Name of service firm: Kersten Orthodontics

Date and time of encounter: May 14, 2012

Chapter (s) service encounter relates to:

  • Chapter 10-Customer Defined Service Standards
    • Customer defined standards
    • Soft customer defined standards
    • Soft measurements
  • Chapter 11-Physical Evidence and the Servicescape
    • Physical evidence
    • Packaging role
    • Behaviours in the servicescape (social interaction)
    • Environmental dimensions of the servicescape (ambient conditions)

Price of service: Included with the purchase of braces

Description of encounter:

I have been wearing braces for about 17 months now and every 6 weeks I must see the orthodontist to have them change the wires on my braces for tightening and check on how my teeth are aligning. Because I’ve been to several of these appointments before I have a pretty good idea of what to expect. The employees who perform the services are kind and are able to complete the service in about 30 minutes or less.
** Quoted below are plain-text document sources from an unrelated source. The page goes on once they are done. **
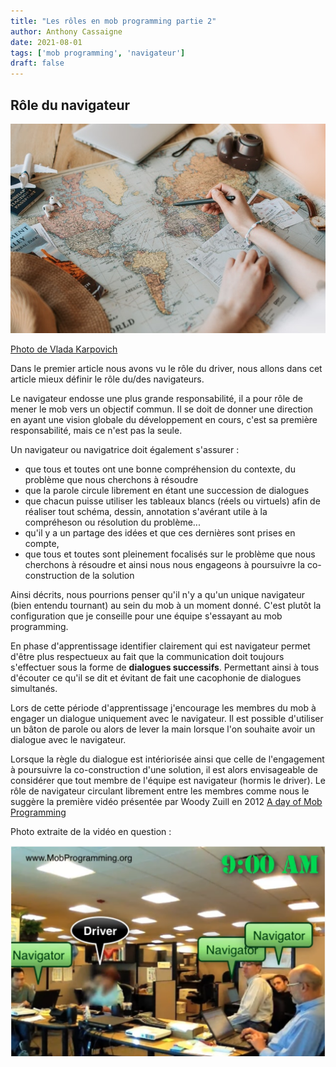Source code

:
 ```yaml
---
title: "Les rôles en mob programming partie 2"
author: Anthony Cassaigne
date: 2021-08-01
tags: ['mob programming', 'navigateur']
draft: false
---
```


## Rôle du navigateur


![Map Navigateur](pexels-vlada-karpovich-7368308.jpg)

[Photo de Vlada Karpovich](https://www.pexels.com/fr-fr/photo/mains-stylo-voyager-voyageur-7368308/)


Dans le premier article nous avons vu le rôle du driver, nous allons
dans cet article mieux définir le rôle du/des navigateurs.

Le navigateur endosse une plus grande responsabilité, il a pour rôle de mener
le mob vers un objectif commun. Il se doit de donner une direction en ayant
une vision globale du développement en cours, c'est sa première
responsabilité, mais ce n'est pas la seule.

Un navigateur ou navigatrice doit également s'assurer : 

- que tous et toutes ont une bonne compréhension du contexte, du problème que nous cherchons à résoudre
- que la parole circule librement en étant une succession de dialogues
- que chacun puisse utiliser les tableaux blancs (réels ou virtuels) afin de réaliser tout schéma, dessin, annotation s'avérant utile à la compréheson ou résolution du problème...
- qu'il y a un partage des idées et que ces dernières sont prises en compte,
- que tous et toutes sont pleinement focalisés sur le problème que nous cherchons à résoudre et ainsi nous nous engageons à poursuivre la co-construction de la solution

Ainsi décrits, nous pourrions penser qu'il n'y a qu'un unique navigateur (bien
entendu tournant) au sein du mob à un moment donné. C'est plutôt la
configuration que je conseille pour une équipe s'essayant au mob programming.

En phase d'apprentissage identifier clairement qui est navigateur
permet d'être plus respectueux au fait que la communication doit
toujours s'effectuer sous la forme de **dialogues successifs**.
Permettant ainsi à tous d'écouter ce qu'il se dit et évitant de fait
une cacophonie de dialogues simultanés.

Lors de cette période d'apprentissage j'encourage les membres du
mob à engager un dialogue uniquement avec le navigateur. Il est
possible d'utiliser un bâton de parole ou alors de lever la main
lorsque l'on souhaite avoir un dialogue avec le navigateur.

Lorsque la règle du dialogue est intériorisée ainsi que celle de l'engagement
à poursuivre la co-construction d'une solution, il est alors envisageable de
considérer que tout membre de l'équipe est navigateur (hormis le driver). Le
rôle de navigateur circulant librement entre les membres comme nous le suggère
la première vidéo présentée par Woody Zuill en 2012 [A day of Mob Programming](https://www.youtube.com/watch?v=p_pvslS4gEI)

Photo extraite de la vidéo en question :

![Tous navigateur](mob_one_driver_all_navigators.png)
When I arrived for my appointment a few minutes early, I was politely greeted by the receptionist and then had a seat in the reception area to wait for the orthodontist. After waiting just a few minutes my name was called and I was taken to the other part of the office where they actually perform the services. I sat down in one of the six chairs they had set up to examine my braces and was asked how I was feeling and if I had any problems with my braces since the last appointment. Given that I had no issues since my last appointment, the orthodontist went straight to taking off the current wires I had in. After the wires were out, I had to decide what colour elastics I wanted placed in. Because I was a little unsure of what I wanted the orthodontist helped me decide by putting one of the elastics around a part of my braces so I could see what it looked like. Once I decided on the colour of elastic I went and brushed my teeth at the sink station and came back to get my new wires put in. I had to wait about 10 minutes for the orthodontist to come back but when the person did I was surprised to see that it was not the same orthodontist I was dealing with before and I was not given any explanation as to why I had someone new. Then, the new orthodontist told me that they needed to clip some of the braces near my back molars with a special tool that had never been used on my teeth before. No explanation was given beforehand about why they had to do this to my braces or how painful the procedure would be. The orthodontist then spent several minutes struggling with this tool to clip the braces and I began to feel intense pressure on my teeth. After the back braces were finally clipped and the new wires were in, I was asked what colour elastics I wanted, which I had already established with the first orthodontist who was servicing me earlier. After another 20 minutes, the procedure was complete and I was told to book another appointment in 6 weeks with the receptionist. Once the receptionist scheduled me for my next appointment she bid me farewell and I was out the door.

Expectations met:

My service expectations were almost all met. The appointment altogether took about 50 minutes, which was more than what I usually expect from past experiences. Also, I felt an explanation or at least a friendly introduction could have been made when the other orthodontist came to complete the service. This is important because, “As firms compete more and more on services, the management of the customer interaction becomes critical to ensure superiority in customer value” (Global Media, 2010, p. 121). Although I did not have to wait that long in the reception area to be serviced, I still enjoyed the ambient conditions that were in place such as the neutral paint colour on the walls, natural lighting, and the room was set to a comfortable temperature (Bitner, Gremler, Hiltz, Zeithaml, 2007, p. 296). This company relies heavily on their physical facility or servicescape to communicate and create customer experience (Bitner, et. al., 2007, p. 281). The open layout for the reception area is a great example of this, as well as, having a large number of comfy chairs for customers to use, a huge fish tank in the center of the room, and a good selection of magazines to keep customers entertained.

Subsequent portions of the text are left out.